# How to complete this task
Find and return every line of the data that contains the word "adapté".

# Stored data
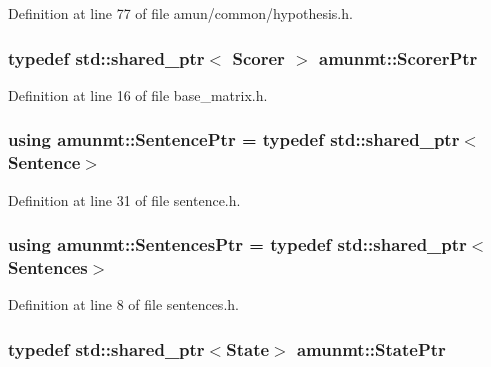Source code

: Definition at line 77 of file amun/common/hypothesis.\+h.

\subsubsection[{\texorpdfstring{Scorer\+Ptr}{ScorerPtr}}]{\setlength{\rightskip}{0pt plus 5cm}typedef std\+::shared\+\_\+ptr$<$ {\bf Scorer} $>$ {\bf amunmt\+::\+Scorer\+Ptr}}\hypertarget{namespaceamunmt_a703e88438d533fef1db5cc95060b36f0}{}\label{namespaceamunmt_a703e88438d533fef1db5cc95060b36f0}


Definition at line 16 of file base\+\_\+matrix.\+h.

\subsubsection[{\texorpdfstring{Sentence\+Ptr}{SentencePtr}}]{\setlength{\rightskip}{0pt plus 5cm}using {\bf amunmt\+::\+Sentence\+Ptr} = typedef std\+::shared\+\_\+ptr$<${\bf Sentence}$>$}\hypertarget{namespaceamunmt_a79f0566b0c1ac270d350b2912a3be4a4}{}\label{namespaceamunmt_a79f0566b0c1ac270d350b2912a3be4a4}


Definition at line 31 of file sentence.\+h.

\subsubsection[{\texorpdfstring{Sentences\+Ptr}{SentencesPtr}}]{\setlength{\rightskip}{0pt plus 5cm}using {\bf amunmt\+::\+Sentences\+Ptr} = typedef std\+::shared\+\_\+ptr$<${\bf Sentences}$>$}\hypertarget{namespaceamunmt_a06c5762b84aba68e6c69fb409e57829e}{}\label{namespaceamunmt_a06c5762b84aba68e6c69fb409e57829e}


Definition at line 8 of file sentences.\+h.

\subsubsection[{\texorpdfstring{State\+Ptr}{StatePtr}}]{\setlength{\rightskip}{0pt plus 5cm}typedef std\+::shared\+\_\+ptr$<${\bf State}$>$ {\bf amunmt\+::\+State\+Ptr}}\hypertarget{namespaceamunmt_a1ea9a0b24d777d2c8dc94c4189c6c359}{}\label{namespaceamunmt_a1ea9a0b24d777d2c8dc94c4189c6c359}


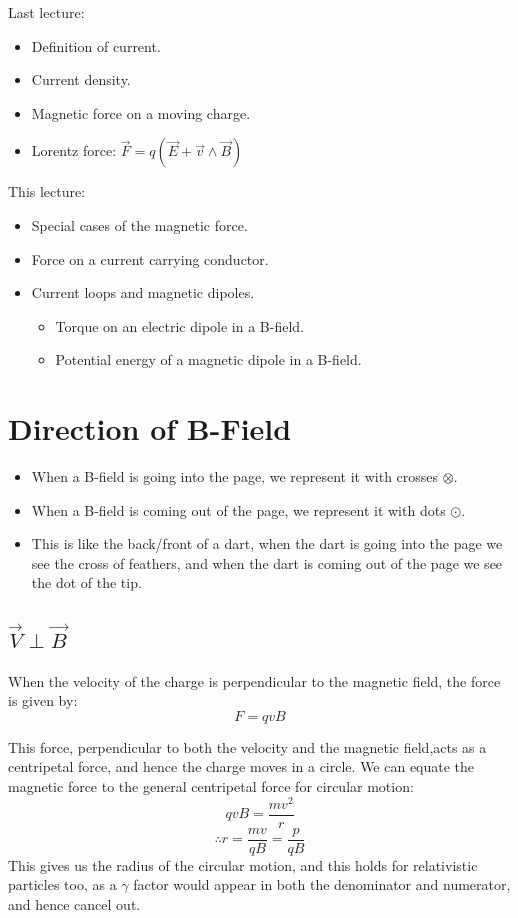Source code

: 
Last lecture:
\begin{itemize}
    \item Definition of current.
    \item Current density.
    \item Magnetic force on a moving charge.
    \item Lorentz force: $\vec{F} = q \left(\vec{E} + \vec{v} \wedge \vec{B}\right)$
\end{itemize}

This lecture:
\begin{itemize}
    \item Special cases of the magnetic force.
    \item Force on a current carrying conductor.
    \item Current loops and magnetic dipoles.
    \begin{itemize}
        \item Torque on an electric dipole in a B-field.
        \item Potential energy of a magnetic dipole in a B-field.
    \end{itemize}
\end{itemize}

\section{Direction of B-Field}
\begin{itemize}
    \item When a B-field is going into the page, we represent it with crosses $\otimes$.
    \item When a B-field is coming out of the page, we represent it with dots $\odot$.
    \item This is like the back/front of a dart, when the dart is going into the page we see the cross of feathers, and when the dart is coming out of the page we see the dot of the tip.
\end{itemize}

\subsection{$\vec{V} \perp \vec{B}$}
When the velocity of the charge is perpendicular to the magnetic field, the force is given by:
\[
    F = qvB
\]

This force, perpendicular to both the velocity and the magnetic field,acts as a centripetal force, and hence the charge moves in a circle. We can equate the magnetic force to the general centripetal force for circular motion:
\[
    qvB = \frac{mv^2}{r}
\]
\[
    \therefore r = \frac{mv}{qB} = \frac{p}{qB}
\]
This gives us the radius of the circular motion, and this holds for relativistic particles too, as a $\gamma$ factor would appear in both the denominator and numerator, and hence cancel out.

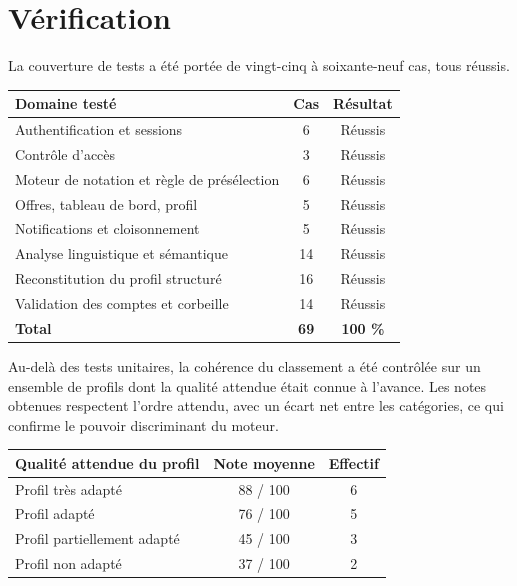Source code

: \documentclass[11pt,a4paper]{article}
\begin{document}
\section{Vérification}
La couverture de tests a été portée de vingt-cinq à soixante-neuf cas, tous réussis.

\begin{center}
\small
\begin{tabular}{lcc}
  \toprule
  \textbf{Domaine testé} & \textbf{Cas} & \textbf{Résultat} \\
  \midrule
  Authentification et sessions & 6 & \textcolor{vert}{Réussis} \\
  Contrôle d'accès & 3 & \textcolor{vert}{Réussis} \\
  Moteur de notation et règle de présélection & 6 & \textcolor{vert}{Réussis} \\
  Offres, tableau de bord, profil & 5 & \textcolor{vert}{Réussis} \\
  Notifications et cloisonnement & 5 & \textcolor{vert}{Réussis} \\
  Analyse linguistique et sémantique & 14 & \textcolor{vert}{Réussis} \\
  Reconstitution du profil structuré & 16 & \textcolor{vert}{Réussis} \\
  Validation des comptes et corbeille & 14 & \textcolor{vert}{Réussis} \\
  \midrule
  \textbf{Total} & \textbf{69} & \textcolor{vert}{\textbf{100 \%}} \\
  \bottomrule
\end{tabular}
\end{center}

\vspace{2mm}
\noindent Au-delà des tests unitaires, la cohérence du classement a été contrôlée sur un ensemble de profils dont la qualité attendue était connue à l'avance. Les notes obtenues respectent l'ordre attendu, avec un écart net entre les catégories, ce qui confirme le pouvoir discriminant du moteur.

\begin{center}
\small
\begin{tabular}{lcc}
  \toprule
  \textbf{Qualité attendue du profil} & \textbf{Note moyenne} & \textbf{Effectif} \\
  \midrule
  Profil très adapté & 88 / 100 & 6 \\
  Profil adapté & 76 / 100 & 5 \\
  Profil partiellement adapté & 45 / 100 & 3 \\
  Profil non adapté & 37 / 100 & 2 \\
  \bottomrule
\end{tabular}
\end{center}
\end{document}
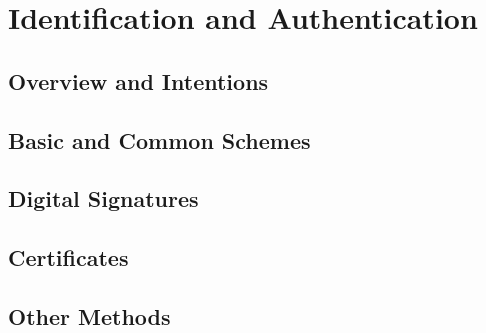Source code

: 
\chapter{Identification and Authentication} 
\label{Chapter5}

\section{Overview and Intentions}

\section{Basic and Common Schemes}

\section{Digital Signatures}

\section{Certificates}

\section{Other Methods}

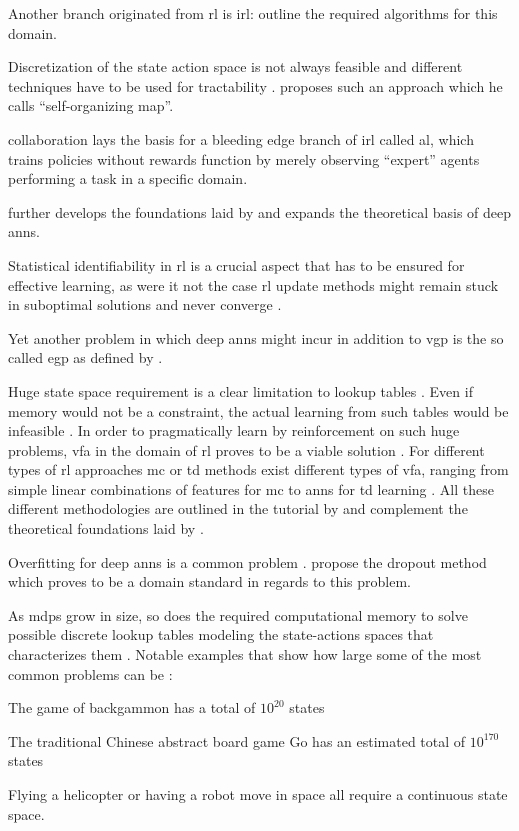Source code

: \documentclass[draft=false]{seal_thesis}
\begin{document}
Another branch originated from \gls{rl} is \gls{irl}: \citet{Ng2000} outline the required algorithms for this domain.

Discretization of the state action space is not always feasible and different techniques have to be used for tractability \citep{Smith2002}. \citet{Smith2002} proposes such an approach which he calls ``self-organizing map''.

\citet{Abbeel2004} collaboration lays the basis for a bleeding edge branch of \gls{irl} called \gls{al}, which trains policies without rewards function by merely observing ``expert'' agents performing a task in a specific domain.

\citet{Bengio2009} further develops the foundations laid by \citet{Lecun1998} and expands the theoretical basis of deep \glspl{ann}.

Statistical identifiability in \gls{rl} is a crucial aspect that has to be ensured for effective learning, as were it not the case \gls{rl} update methods might remain stuck in suboptimal solutions and never converge \citep{Zhang2011}.

Yet another problem in which deep \glspl{ann} might incur in addition to \gls{vgp} is the so called \gls{egp} as defined by \citet{Pascanu2012}.

Huge state space requirement is a clear limitation to lookup tables \citep{Sutton2017}. Even if memory would not be a constraint, the actual learning from such tables would be infeasible \citep{Sutton2017}. In order to pragmatically learn by reinforcement on such huge problems, \gls{vfa} in the domain of \gls{rl} proves to be a viable solution \citep{Sutton2017}. For different types of \gls{rl} approaches \ie \gls{mc} or \gls{td} methods exist different types of \gls{vfa}, ranging from simple linear combinations of features for \gls{mc} to \glspl{ann} for \gls{td} learning \citep{Sutton2017}. All these different methodologies are outlined in the tutorial by \citet{Geramifard2013} and complement the theoretical foundations laid by \citet{Sutton2017}.

Overfitting for deep \glspl{ann} is a common problem \citep[p. 218]{Sutton2017}. \citet{Srivastava2014} propose the dropout method which proves to be a domain standard in regards to this problem.

As \glspl{mdp} grow in size, so does the required computational memory to solve possible discrete lookup tables modeling the state-actions spaces that characterizes them \citep{Sutton2017}. Notable examples that show how large some of the most common problems can be \citep{Sutton2017}:
\begin{enumerate*}
	\item The game of backgammon has a total of $10^{20}$ states
	\item The traditional Chinese abstract board game Go has an estimated total of $10^{170}$ states
	\item Flying a helicopter or having a robot move in space all require a continuous state space.
\end{enumerate*}
\end{document}
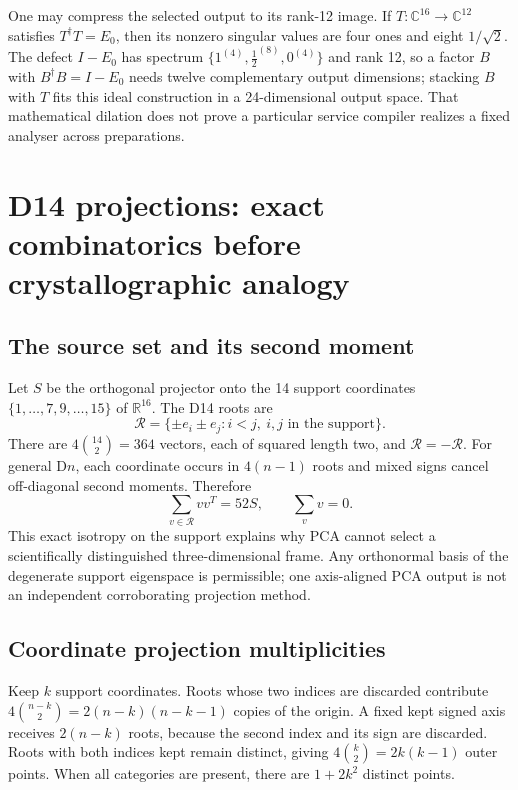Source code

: \documentclass[11pt,a4paper]{article}
\begin{document}
One may compress the selected output to its rank-12 image. If $T:\mathbb C^{16}\to\mathbb C^{12}$ satisfies $T^\dagger T=E_0$, then its nonzero singular values are four ones and eight $1/\sqrt2$. The defect $I-E_0$ has spectrum $\{1^{(4)},\tfrac12^{(8)},0^{(4)}\}$ and rank 12, so a factor $B$ with $B^\dagger B=I-E_0$ needs twelve complementary output dimensions; stacking $B$ with $T$ fits this ideal construction in a 24-dimensional output space. That mathematical dilation does not prove a particular service compiler realizes a fixed analyser across preparations.

\section{D14 projections: exact combinatorics before crystallographic analogy}
\subsection{The source set and its second moment}
Let $S$ be the orthogonal projector onto the 14 support coordinates $\{1,\ldots,7,9,\ldots,15\}$ of $\mathbb R^{16}$. The D14 roots are
\begin{equation}
\mathcal R=\{\pm e_i\pm e_j:i<j,\ i,j\text{ in the support}\}.
\end{equation}
There are $4\binom{14}{2}=364$ vectors, each of squared length two, and $\mathcal R=-\mathcal R$. For general D$n$, each coordinate occurs in $4(n-1)$ roots and mixed signs cancel off-diagonal second moments. Therefore
\begin{equation}\label{eq:moment}
\sum_{v\in\mathcal R}vv^T=52S,\qquad \sum_vv=0.
\end{equation}
This exact isotropy on the support explains why PCA cannot select a scientifically distinguished three-dimensional frame. Any orthonormal basis of the degenerate support eigenspace is permissible; one axis-aligned PCA output is not an independent corroborating projection method.

\subsection{Coordinate projection multiplicities}
Keep $k$ support coordinates. Roots whose two indices are discarded contribute
$4\binom{n-k}{2}=2(n-k)(n-k-1)$ copies of the origin. A fixed kept signed axis receives $2(n-k)$ roots, because the second index and its sign are discarded. Roots with both indices kept remain distinct, giving $4\binom{k}{2}=2k(k-1)$ outer points. When all categories are present, there are $1+2k^2$ distinct points.
\end{document}
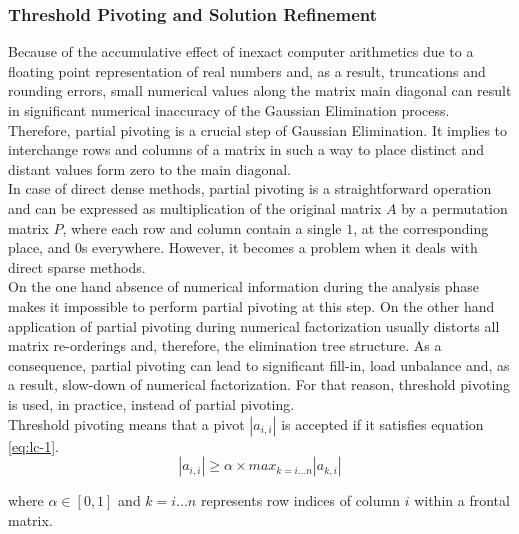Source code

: \subsubsection{Threshold Pivoting and Solution Refinement}
\label{subseq:pivot-hadling}


Because of the accumulative effect of inexact computer arithmetics due to a floating point representation of real numbers and, as a result, truncations and rounding errors, small numerical values along the matrix main diagonal can result in significant numerical inaccuracy of the Gaussian Elimination process. Therefore, partial pivoting is a crucial step of Gaussian Elimination. It implies to interchange rows and columns of a matrix in such a way to place distinct and distant values form zero to the main diagonal.\\


In case of direct dense methods, partial pivoting is a straightforward operation and can be expressed as multiplication of the original matrix $A$ by a permutation matrix $P$, where each row and column contain a single $1$, at the corresponding place, and $0$s everywhere. However, it becomes a problem when it deals with direct sparse methods.\\


On the one hand absence of numerical information during the analysis phase makes it impossible to perform partial pivoting at this step. On the other hand application of partial pivoting during numerical factorization usually distorts all matrix re-orderings and, therefore, the elimination tree structure. As a consequence, partial pivoting can lead to significant fill-in, load unbalance and, as a result, slow-down of numerical factorization. For that reason, threshold pivoting is used, in practice, instead of partial pivoting.\\


Threshold pivoting means that a pivot $|a_{i,i}|$ is accepted if it satisfies equation \ref{eq:lc-1}.\\
\begin{equation}\label{eq:lc-1}
|a_{i,i}| \geq \alpha \times max_{k=i \dots n} |a_{k,i}|
\end{equation}

where $\alpha \in [0,1]$ and $k=i \dots n$ represents row indices of column $i$ within a frontal matrix.\\

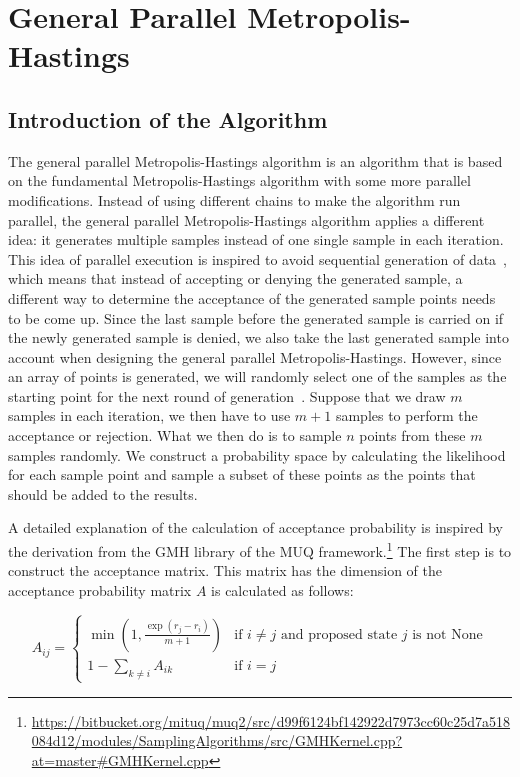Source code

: \chapter{General Parallel Metropolis-Hastings}

\section{Introduction of the Algorithm}
The general parallel Metropolis-Hastings algorithm is an algorithm that is based on the fundamental Metropolis-Hastings algorithm with some more parallel modifications. Instead of using different chains to make the algorithm run parallel, the general parallel Metropolis-Hastings algorithm applies a different idea: it generates multiple samples instead of one single sample in each iteration. This idea of parallel execution is inspired to avoid sequential generation of data~\cite{gpmh_broshure}, which means that instead of accepting or denying the generated sample, a different way to determine the acceptance of the generated sample points needs to be come up. Since the last sample before the generated sample is carried on if the newly generated sample is denied, we also take the last generated sample into account when designing the general parallel Metropolis-Hastings. However, since an array of points is generated, we will randomly select one of the samples as the starting point for the next round of generation~\cite{gpmh_derivation}. Suppose that we draw $m$ samples in each iteration, we then have to use $m + 1$ samples to perform the acceptance or rejection. What we then do is to sample $n$ points from these $m$ samples randomly. We construct a probability space by calculating the likelihood for each sample point and sample a subset of these points as the points that should be added to the results.

A detailed explanation of the calculation of acceptance probability is inspired by the derivation from the GMH library of the MUQ framework.\footnote{\url{https://bitbucket.org/mituq/muq2/src/d99f6124bf142922d7973cc60c25d7a518084d12/modules/SamplingAlgorithms/src/GMHKernel.cpp?at=master#GMHKernel.cpp}} The first step is to construct the acceptance matrix. This matrix has the dimension of the acceptance probability matrix \( A \) is calculated as follows:

\begin{equation}
A_{ij} = 
\begin{cases} 
\min\left(1, \frac{\exp(r_j - r_i)}{m + 1}\right) & \text{if } i \neq j \text{ and } \text{proposed state } j \text{ is not None} \\
1-\sum_{k \neq i} A_{ik} & \text{if } i = j
\end{cases}
\end{equation}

# Response for this exercise
  Profil très adapté & 88 / 100 & 6 \\
  Profil adapté & 76 / 100 & 5 \\
  Profil partiellement adapté & 45 / 100 & 3 \\
  Profil non adapté & 37 / 100 & 2 \\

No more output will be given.